Task details: A verbatim reproduction of the lines below, from the line containing "Wenn Sie [auf" through the line containing "- Informieren Sie", both ends included, is the whole required output.

◇ ◇ ◇ ◇

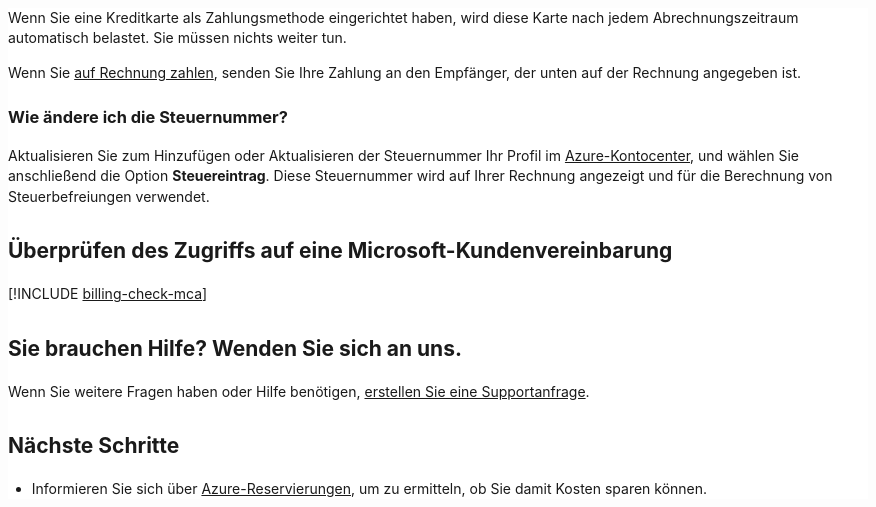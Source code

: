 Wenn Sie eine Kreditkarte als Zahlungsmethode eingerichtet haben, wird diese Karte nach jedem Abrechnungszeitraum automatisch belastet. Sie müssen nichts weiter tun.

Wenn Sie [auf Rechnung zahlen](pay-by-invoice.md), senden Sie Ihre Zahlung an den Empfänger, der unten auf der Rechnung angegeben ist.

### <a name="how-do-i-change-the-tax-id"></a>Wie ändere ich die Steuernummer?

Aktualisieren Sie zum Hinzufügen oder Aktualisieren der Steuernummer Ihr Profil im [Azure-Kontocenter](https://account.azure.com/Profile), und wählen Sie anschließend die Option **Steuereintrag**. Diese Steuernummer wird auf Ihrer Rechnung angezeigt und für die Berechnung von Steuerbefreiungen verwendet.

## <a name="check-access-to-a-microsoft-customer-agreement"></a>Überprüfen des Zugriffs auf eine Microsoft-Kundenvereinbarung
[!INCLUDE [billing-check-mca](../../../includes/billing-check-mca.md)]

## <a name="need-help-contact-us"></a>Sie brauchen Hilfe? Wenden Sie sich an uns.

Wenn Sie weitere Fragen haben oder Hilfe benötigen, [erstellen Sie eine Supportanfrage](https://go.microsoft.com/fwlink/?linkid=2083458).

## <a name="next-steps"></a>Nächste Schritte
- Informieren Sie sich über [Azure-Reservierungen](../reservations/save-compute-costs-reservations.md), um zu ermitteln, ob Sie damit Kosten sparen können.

◇ ◇ ◇ ◇

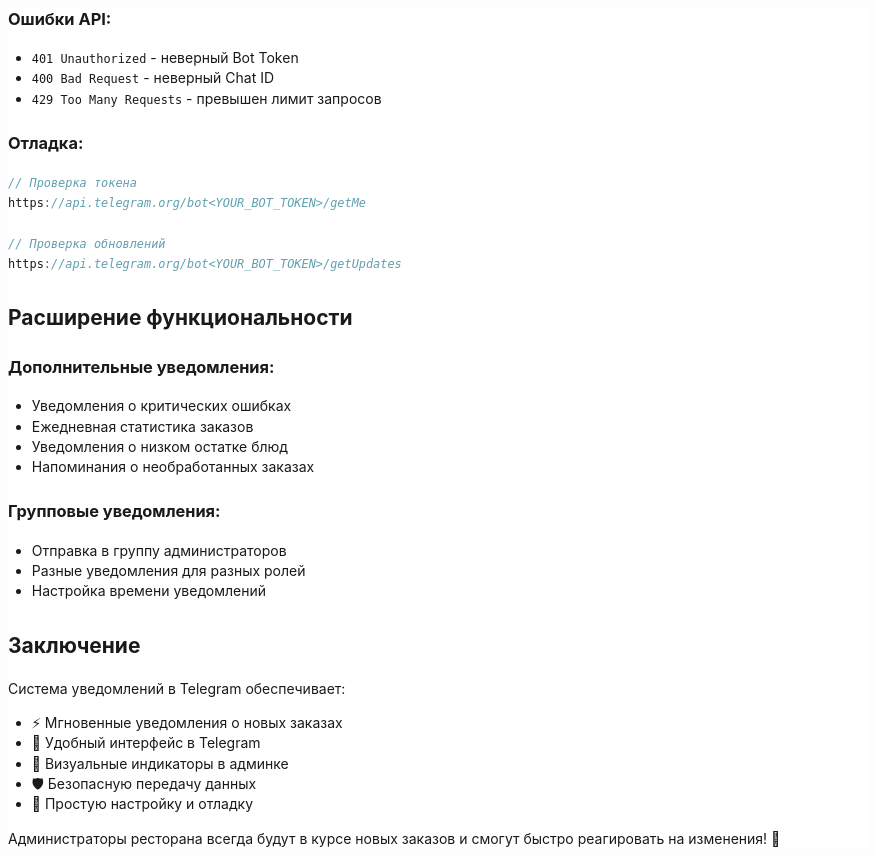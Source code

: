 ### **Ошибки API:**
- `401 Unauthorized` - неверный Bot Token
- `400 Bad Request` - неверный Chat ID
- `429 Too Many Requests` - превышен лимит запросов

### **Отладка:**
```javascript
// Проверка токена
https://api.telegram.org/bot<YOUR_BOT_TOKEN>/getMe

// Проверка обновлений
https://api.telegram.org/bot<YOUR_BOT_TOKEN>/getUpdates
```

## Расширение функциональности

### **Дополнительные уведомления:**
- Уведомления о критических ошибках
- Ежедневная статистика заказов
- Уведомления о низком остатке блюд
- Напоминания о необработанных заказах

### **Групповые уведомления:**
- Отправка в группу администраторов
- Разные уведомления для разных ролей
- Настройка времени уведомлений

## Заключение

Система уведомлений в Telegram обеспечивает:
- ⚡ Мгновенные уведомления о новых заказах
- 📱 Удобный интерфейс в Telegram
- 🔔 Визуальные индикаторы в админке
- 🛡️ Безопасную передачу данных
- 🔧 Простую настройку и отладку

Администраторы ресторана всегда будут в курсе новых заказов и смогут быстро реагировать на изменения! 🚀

◇ ◇ ◇ ◇

Your response:
Wenn Sie [auf Rechnung zahlen](pay-by-invoice.md), senden Sie Ihre Zahlung an den Empfänger, der unten auf der Rechnung angegeben ist.

### <a name="how-do-i-change-the-tax-id"></a>Wie ändere ich die Steuernummer?

Aktualisieren Sie zum Hinzufügen oder Aktualisieren der Steuernummer Ihr Profil im [Azure-Kontocenter](https://account.azure.com/Profile), und wählen Sie anschließend die Option **Steuereintrag**. Diese Steuernummer wird auf Ihrer Rechnung angezeigt und für die Berechnung von Steuerbefreiungen verwendet.

## <a name="check-access-to-a-microsoft-customer-agreement"></a>Überprüfen des Zugriffs auf eine Microsoft-Kundenvereinbarung
[!INCLUDE [billing-check-mca](../../../includes/billing-check-mca.md)]

## <a name="need-help-contact-us"></a>Sie brauchen Hilfe? Wenden Sie sich an uns.

Wenn Sie weitere Fragen haben oder Hilfe benötigen, [erstellen Sie eine Supportanfrage](https://go.microsoft.com/fwlink/?linkid=2083458).

## <a name="next-steps"></a>Nächste Schritte
- Informieren Sie sich über [Azure-Reservierungen](../reservations/save-compute-costs-reservations.md), um zu ermitteln, ob Sie damit Kosten sparen können.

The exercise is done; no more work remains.